Philippe Bossut wrote:
John Anderson wrote:
Blocks should always be model, widgets should always be view.
I'm assuming this to make sense of the next paragraph.
If the selection isn't part of the block or the collection it won't
be persisted, which won't work. In relality the selection is stored
in both the widget and a block or collection.
As far as I remember, Views are supposed to be "data ignorant". For
sure, a model data cannot be stored in Views and Model at the same
time. So, either:
- Block/Widgets/xx are not following the MVC model and we should not
continue to use this term in the discussion
or
- We need to fix Block/Widgets so that they are conforming to MVC
I have no religion as to whether or not we should use MVC and I know
of quite a few good UI that didn't use them. I think however we should
not call something MVC if it's not.
I don't agree with this.

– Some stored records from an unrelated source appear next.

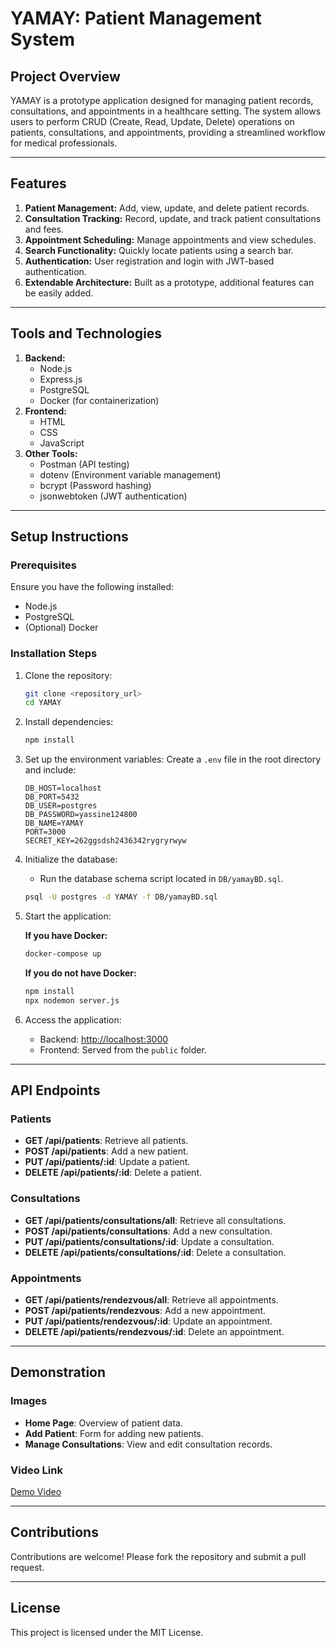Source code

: # YAMAY: Patient Management System

## Project Overview
YAMAY is a prototype application designed for managing patient records, consultations, and appointments in a healthcare setting. The system allows users to perform CRUD (Create, Read, Update, Delete) operations on patients, consultations, and appointments, providing a streamlined workflow for medical professionals.

---

## Features
1. **Patient Management:** Add, view, update, and delete patient records.
2. **Consultation Tracking:** Record, update, and track patient consultations and fees.
3. **Appointment Scheduling:** Manage appointments and view schedules.
4. **Search Functionality:** Quickly locate patients using a search bar.
5. **Authentication:** User registration and login with JWT-based authentication.
6. **Extendable Architecture:** Built as a prototype, additional features can be easily added.

---

## Tools and Technologies
1. **Backend:**
   - Node.js
   - Express.js
   - PostgreSQL
   - Docker (for containerization)
2. **Frontend:**
   - HTML
   - CSS
   - JavaScript
3. **Other Tools:**
   - Postman (API testing)
   - dotenv (Environment variable management)
   - bcrypt (Password hashing)
   - jsonwebtoken (JWT authentication)

---

## Setup Instructions

### Prerequisites
Ensure you have the following installed:
- Node.js
- PostgreSQL
- (Optional) Docker

### Installation Steps
1. Clone the repository:
   ```bash
   git clone <repository_url>
   cd YAMAY
   ```

2. Install dependencies:
   ```bash
   npm install
   ```

3. Set up the environment variables:
   Create a `.env` file in the root directory and include:
   ```env
   DB_HOST=localhost
   DB_PORT=5432
   DB_USER=postgres
   DB_PASSWORD=yassine124800
   DB_NAME=YAMAY
   PORT=3000
   SECRET_KEY=262ggsdsh2436342rygryrwyw
   ```

4. Initialize the database:
   - Run the database schema script located in `DB/yamayBD.sql`.
   ```bash
   psql -U postgres -d YAMAY -f DB/yamayBD.sql
   ```

5. Start the application:

   **If you have Docker:**
   ```bash
   docker-compose up
   ```

   **If you do not have Docker:**
   ```bash
   npm install
   npx nodemon server.js
   ```

6. Access the application:
   - Backend: [http://localhost:3000](http://localhost:3000)
   - Frontend: Served from the `public` folder.

---

## API Endpoints

### Patients
- **GET /api/patients**: Retrieve all patients.
- **POST /api/patients**: Add a new patient.
- **PUT /api/patients/:id**: Update a patient.
- **DELETE /api/patients/:id**: Delete a patient.

### Consultations
- **GET /api/patients/consultations/all**: Retrieve all consultations.
- **POST /api/patients/consultations**: Add a new consultation.
- **PUT /api/patients/consultations/:id**: Update a consultation.
- **DELETE /api/patients/consultations/:id**: Delete a consultation.

### Appointments
- **GET /api/patients/rendezvous/all**: Retrieve all appointments.
- **POST /api/patients/rendezvous**: Add a new appointment.
- **PUT /api/patients/rendezvous/:id**: Update an appointment.
- **DELETE /api/patients/rendezvous/:id**: Delete an appointment.

---

## Demonstration

### Images
- **Home Page**: Overview of patient data.
- **Add Patient**: Form for adding new patients.
- **Manage Consultations**: View and edit consultation records.

### Video Link
[Demo Video](#)

---

## Contributions
Contributions are welcome! Please fork the repository and submit a pull request.

---

## License
This project is licensed under the MIT License.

I think the MVC description make sense in this
context and helps improve the understanding and simplify the design --
even though a widget (which we don't control), happens to also have a
local cache of the data (which isn't persisted).
We need to keep they in sync. If the widget changes its selection we
need to reflect it in a persistant model. If something outside the
platform changes the persistent model we need to have a way to
sychronize the widgets's idea of the selection.
So, MVC discussion aside, it looks like widgets and blocks should be
able to decide individually when receiving a notification if they are
already synced or not and, if they are, hold off generating
notification themselves, therefore stopping the notification generation.
It's often difficult to write a piece of code that can tell we're
already synced, so we sometimes have to update more than what really
changed. Therefore, any time we can easily eliminate unnecessary
notificaitons it's nice to take advange of them.